Data extracted from a collection =>
_ _ _ _ _
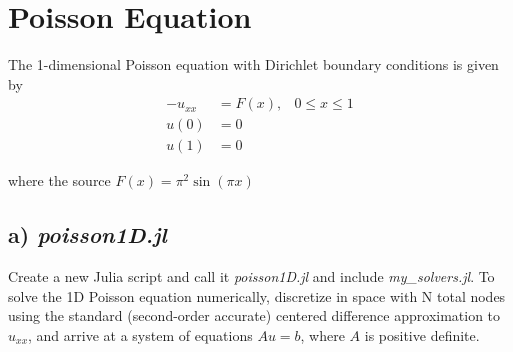 \documentclass{article}
\begin{document}
\section{Poisson Equation}
The 1-dimensional Poisson equation with Dirichlet boundary conditions is given
by
\begin{align*}
    -u_{xx} &= F(x), & 0 \leq x \leq 1\\
    u(0) &= 0\\
    u(1) &= 0
\end{align*}

where the source $F(x) = \pi^2 \sin(\pi x)$

\subsection{a) \textit{poisson1D.jl}}

Create a new Julia script and call it \textit{poisson1D.jl} and include
\textit{my\_solvers.jl}. To solve the 1D Poisson equation numerically,
discretize in space with N total nodes using the standard (second-order
accurate) centered difference approximation to $u_{xx}$, and arrive at a system of
equations $Au = b$, where $A$ is positive definite.
\end{document}
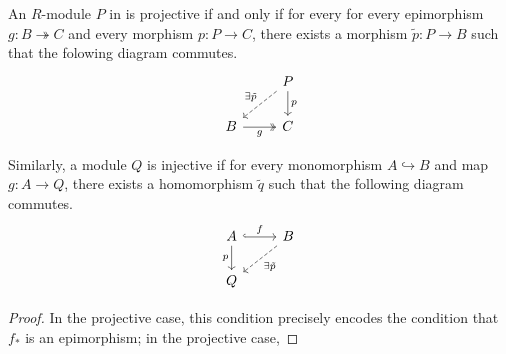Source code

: \documentclass[main.tex]{subfiles}
\begin{document}
\begin{proposition}
  An $R$-module $P$ in is projective if and only if for every for every epimorphism $g\colon B \twoheadrightarrow C$ and every morphism $p\colon P \to C$, there exists a morphism $\tilde{p}\colon P \to B$ such that the folowing diagram commutes.
  \begin{equation*}
    \begin{tikzcd}
      & P
      \arrow[d, "p"]
      \arrow[dl, swap, dashed, "\exists\tilde{p}"]
      \\
      B
      \arrow[r, twoheadrightarrow, swap, "g"]
      & C
    \end{tikzcd}
  \end{equation*}

  Similarly, a module $Q$ is injective if for every monomorphism $A \hookrightarrow B$ and map $g\colon A \to Q$, there exists a homomorphism $\tilde{q}$ such that the following diagram commutes.
  \begin{equation*}
    \begin{tikzcd}
      A
      \arrow[r, hookrightarrow, "f"]
      \arrow[d, swap, "p"]
      & B
      \arrow[dl, dashed, "\exists\tilde{p}"]
      \\
      Q
    \end{tikzcd}
  \end{equation*}

\end{proposition}
\begin{proof}
  In the projective case, this condition precisely encodes the condition that $f_{*}$ is an epimorphism; in the projective case, 
\end{proof}
\end{document}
_ _ _ _ _
Your assignment =>
If a line above contains the word "tilde", list it.

Completed exercise =>
  An $R$-module $P$ in is projective if and only if for every for every epimorphism $g\colon B \twoheadrightarrow C$ and every morphism $p\colon P \to C$, there exists a morphism $\tilde{p}\colon P \to B$ such that the folowing diagram commutes.
      \arrow[dl, swap, dashed, "\exists\tilde{p}"]
  Similarly, a module $Q$ is injective if for every monomorphism $A \hookrightarrow B$ and map $g\colon A \to Q$, there exists a homomorphism $\tilde{q}$ such that the following diagram commutes.
      \arrow[dl, dashed, "\exists\tilde{p}"]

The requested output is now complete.